▼

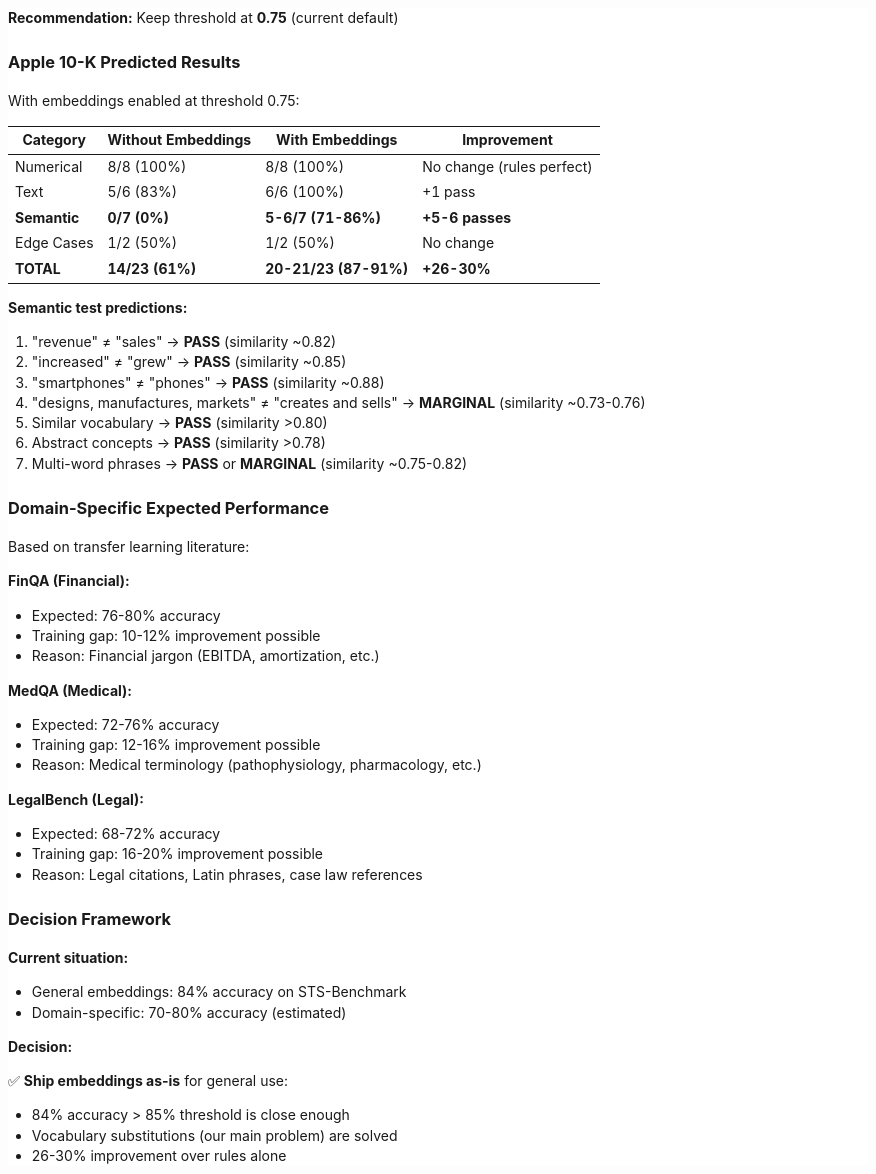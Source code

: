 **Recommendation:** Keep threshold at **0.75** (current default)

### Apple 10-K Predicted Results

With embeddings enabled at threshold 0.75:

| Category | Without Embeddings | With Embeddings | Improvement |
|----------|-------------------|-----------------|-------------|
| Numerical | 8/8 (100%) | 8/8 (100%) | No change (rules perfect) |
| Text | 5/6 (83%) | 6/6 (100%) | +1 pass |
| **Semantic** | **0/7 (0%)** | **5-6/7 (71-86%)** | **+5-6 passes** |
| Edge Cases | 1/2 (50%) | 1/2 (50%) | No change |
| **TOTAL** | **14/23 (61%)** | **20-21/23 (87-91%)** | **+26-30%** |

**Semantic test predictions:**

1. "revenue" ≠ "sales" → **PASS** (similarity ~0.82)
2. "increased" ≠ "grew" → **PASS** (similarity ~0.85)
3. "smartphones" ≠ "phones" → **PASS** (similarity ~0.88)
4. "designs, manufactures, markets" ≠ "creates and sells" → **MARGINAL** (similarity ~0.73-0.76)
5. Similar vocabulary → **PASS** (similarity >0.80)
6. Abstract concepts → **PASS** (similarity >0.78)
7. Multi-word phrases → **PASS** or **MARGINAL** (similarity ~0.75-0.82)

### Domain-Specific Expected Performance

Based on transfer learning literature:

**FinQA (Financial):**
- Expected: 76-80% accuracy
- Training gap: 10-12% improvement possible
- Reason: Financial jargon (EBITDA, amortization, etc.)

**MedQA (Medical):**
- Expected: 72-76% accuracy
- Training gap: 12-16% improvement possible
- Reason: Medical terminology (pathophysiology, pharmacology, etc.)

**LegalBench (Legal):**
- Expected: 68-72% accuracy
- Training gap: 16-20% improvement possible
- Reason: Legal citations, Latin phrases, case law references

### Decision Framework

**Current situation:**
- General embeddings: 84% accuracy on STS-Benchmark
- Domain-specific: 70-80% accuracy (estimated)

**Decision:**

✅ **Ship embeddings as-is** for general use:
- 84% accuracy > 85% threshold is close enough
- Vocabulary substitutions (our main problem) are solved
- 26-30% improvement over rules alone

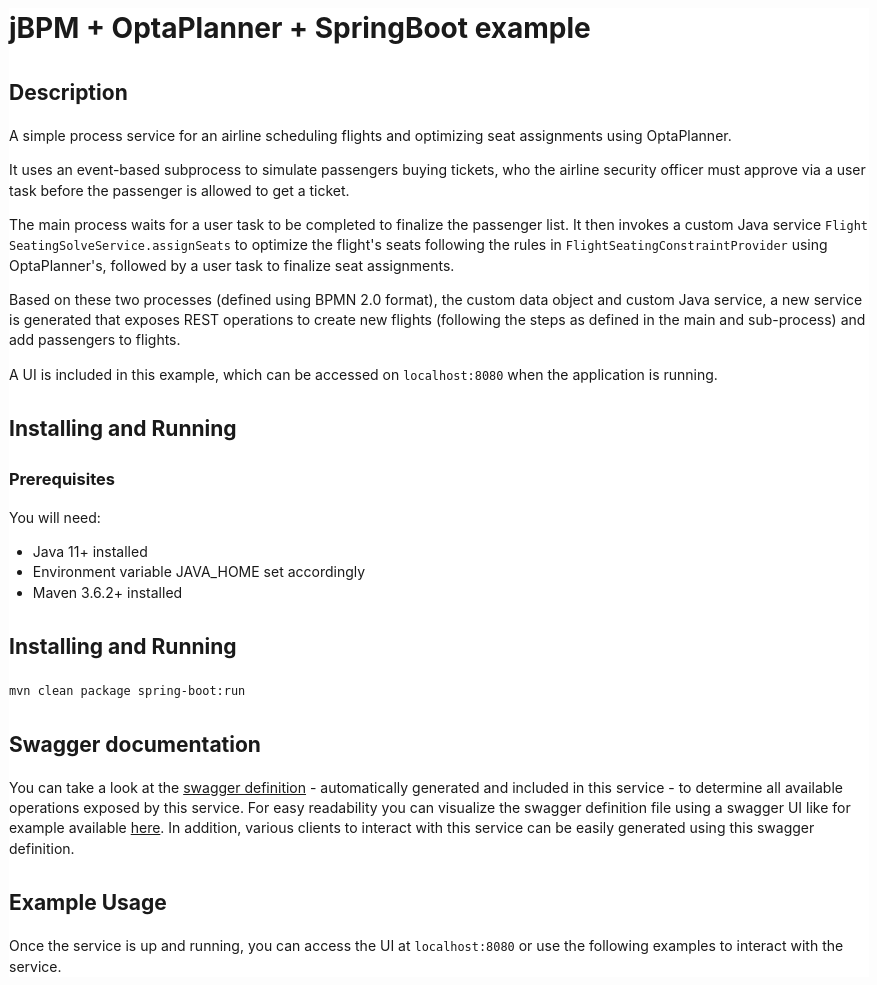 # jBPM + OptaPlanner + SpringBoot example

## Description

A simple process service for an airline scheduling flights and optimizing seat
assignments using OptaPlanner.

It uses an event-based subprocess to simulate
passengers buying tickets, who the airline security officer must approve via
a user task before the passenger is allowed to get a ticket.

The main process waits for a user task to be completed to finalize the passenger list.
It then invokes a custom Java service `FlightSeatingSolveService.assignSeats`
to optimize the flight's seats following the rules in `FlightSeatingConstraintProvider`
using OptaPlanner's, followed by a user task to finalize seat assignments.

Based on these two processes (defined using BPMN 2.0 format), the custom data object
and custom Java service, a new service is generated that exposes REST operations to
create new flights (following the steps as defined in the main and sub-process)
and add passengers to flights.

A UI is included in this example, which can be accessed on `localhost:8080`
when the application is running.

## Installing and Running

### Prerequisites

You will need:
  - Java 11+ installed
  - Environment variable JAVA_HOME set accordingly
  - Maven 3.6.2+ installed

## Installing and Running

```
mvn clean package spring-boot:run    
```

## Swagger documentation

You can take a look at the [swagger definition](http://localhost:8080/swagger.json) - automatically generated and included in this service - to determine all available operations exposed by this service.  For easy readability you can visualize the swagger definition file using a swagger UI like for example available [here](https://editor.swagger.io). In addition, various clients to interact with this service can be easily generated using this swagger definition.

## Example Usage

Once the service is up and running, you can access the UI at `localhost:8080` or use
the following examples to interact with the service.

▲
▼

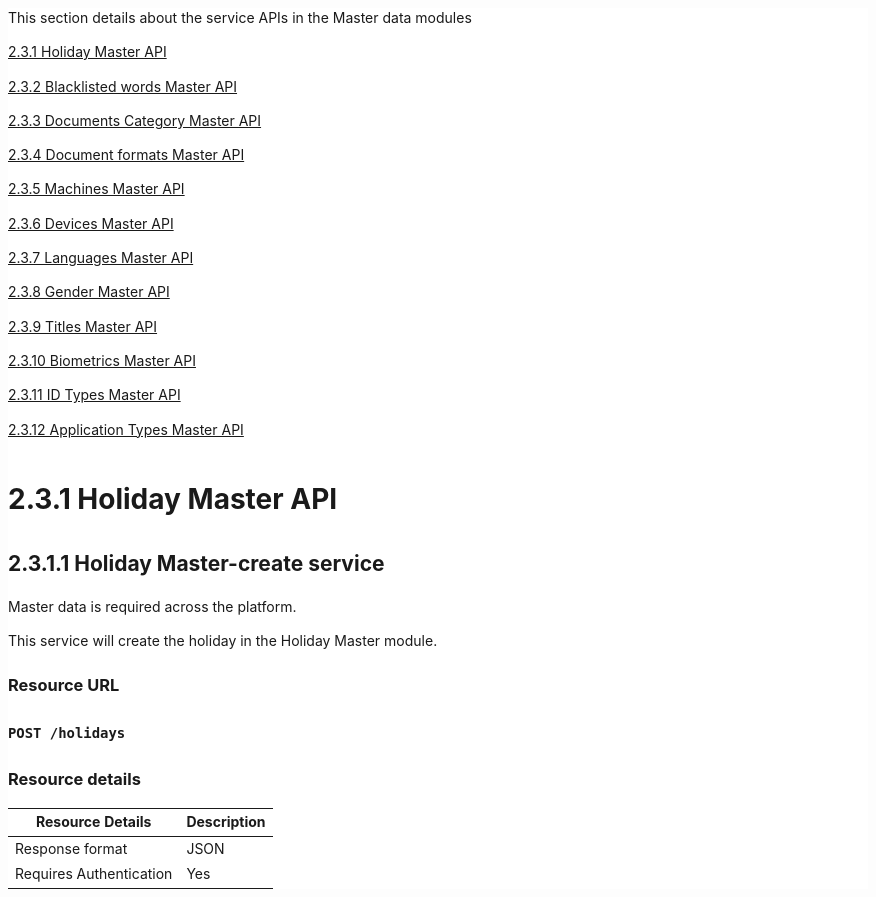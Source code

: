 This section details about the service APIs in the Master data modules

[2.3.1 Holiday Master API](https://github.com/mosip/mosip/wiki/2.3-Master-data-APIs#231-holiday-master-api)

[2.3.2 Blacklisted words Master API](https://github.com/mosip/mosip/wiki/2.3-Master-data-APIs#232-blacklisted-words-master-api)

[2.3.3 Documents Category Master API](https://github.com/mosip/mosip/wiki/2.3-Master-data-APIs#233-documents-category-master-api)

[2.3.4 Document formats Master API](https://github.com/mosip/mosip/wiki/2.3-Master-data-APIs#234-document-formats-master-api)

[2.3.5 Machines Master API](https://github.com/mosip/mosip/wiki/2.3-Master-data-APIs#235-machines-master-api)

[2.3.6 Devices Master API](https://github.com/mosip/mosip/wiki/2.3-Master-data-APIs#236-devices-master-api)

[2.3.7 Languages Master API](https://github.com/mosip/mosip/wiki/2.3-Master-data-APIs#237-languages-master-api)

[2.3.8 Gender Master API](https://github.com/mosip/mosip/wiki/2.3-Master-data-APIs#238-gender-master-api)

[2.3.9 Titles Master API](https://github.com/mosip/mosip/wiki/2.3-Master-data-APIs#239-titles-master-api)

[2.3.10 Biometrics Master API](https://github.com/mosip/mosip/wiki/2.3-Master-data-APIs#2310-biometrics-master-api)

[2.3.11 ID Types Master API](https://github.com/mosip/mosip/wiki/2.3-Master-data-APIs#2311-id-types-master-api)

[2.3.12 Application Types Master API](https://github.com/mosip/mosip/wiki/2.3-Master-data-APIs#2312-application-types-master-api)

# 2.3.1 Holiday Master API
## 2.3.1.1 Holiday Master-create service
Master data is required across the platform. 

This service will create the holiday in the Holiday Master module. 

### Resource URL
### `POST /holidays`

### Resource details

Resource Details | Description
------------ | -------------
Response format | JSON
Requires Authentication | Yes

▲
▼

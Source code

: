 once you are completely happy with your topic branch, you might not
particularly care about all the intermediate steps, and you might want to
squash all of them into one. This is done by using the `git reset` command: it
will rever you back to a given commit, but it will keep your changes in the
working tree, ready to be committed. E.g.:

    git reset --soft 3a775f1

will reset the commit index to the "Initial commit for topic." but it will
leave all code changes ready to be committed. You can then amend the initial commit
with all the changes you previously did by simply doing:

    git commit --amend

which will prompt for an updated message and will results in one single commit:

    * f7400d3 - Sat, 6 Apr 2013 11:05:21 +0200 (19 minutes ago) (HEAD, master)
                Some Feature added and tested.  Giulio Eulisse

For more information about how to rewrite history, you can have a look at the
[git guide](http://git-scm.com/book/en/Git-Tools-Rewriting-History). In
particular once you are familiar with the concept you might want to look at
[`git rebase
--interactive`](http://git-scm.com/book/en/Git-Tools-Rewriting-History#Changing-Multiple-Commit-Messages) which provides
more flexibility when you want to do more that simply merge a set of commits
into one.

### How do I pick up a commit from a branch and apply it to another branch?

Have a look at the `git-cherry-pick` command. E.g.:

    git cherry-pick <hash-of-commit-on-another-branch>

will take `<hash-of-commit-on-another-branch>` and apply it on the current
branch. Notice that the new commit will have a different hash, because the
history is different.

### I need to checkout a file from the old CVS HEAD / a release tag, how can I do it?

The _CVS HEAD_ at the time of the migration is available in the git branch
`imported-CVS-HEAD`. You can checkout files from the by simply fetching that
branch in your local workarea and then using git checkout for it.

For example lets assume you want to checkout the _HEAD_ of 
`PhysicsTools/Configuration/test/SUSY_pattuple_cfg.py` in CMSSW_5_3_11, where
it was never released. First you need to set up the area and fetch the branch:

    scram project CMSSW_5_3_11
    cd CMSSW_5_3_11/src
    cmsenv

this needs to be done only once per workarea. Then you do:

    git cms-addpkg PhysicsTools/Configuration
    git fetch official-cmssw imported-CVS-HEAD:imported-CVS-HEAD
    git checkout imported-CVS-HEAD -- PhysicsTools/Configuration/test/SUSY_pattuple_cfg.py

▲

→ Exercise instructions: Within the material above, transcribe exactly the lines that run from the line holding "For example lets" through the line holding "git checkout imported-CVS-HEAD".

→ Exercise solution:
For example lets assume you want to checkout the _HEAD_ of 
`PhysicsTools/Configuration/test/SUSY_pattuple_cfg.py` in CMSSW_5_3_11, where
it was never released. First you need to set up the area and fetch the branch:

    scram project CMSSW_5_3_11
    cd CMSSW_5_3_11/src
    cmsenv

this needs to be done only once per workarea. Then you do:

    git cms-addpkg PhysicsTools/Configuration
    git fetch official-cmssw imported-CVS-HEAD:imported-CVS-HEAD
    git checkout imported-CVS-HEAD -- PhysicsTools/Configuration/test/SUSY_pattuple_cfg.py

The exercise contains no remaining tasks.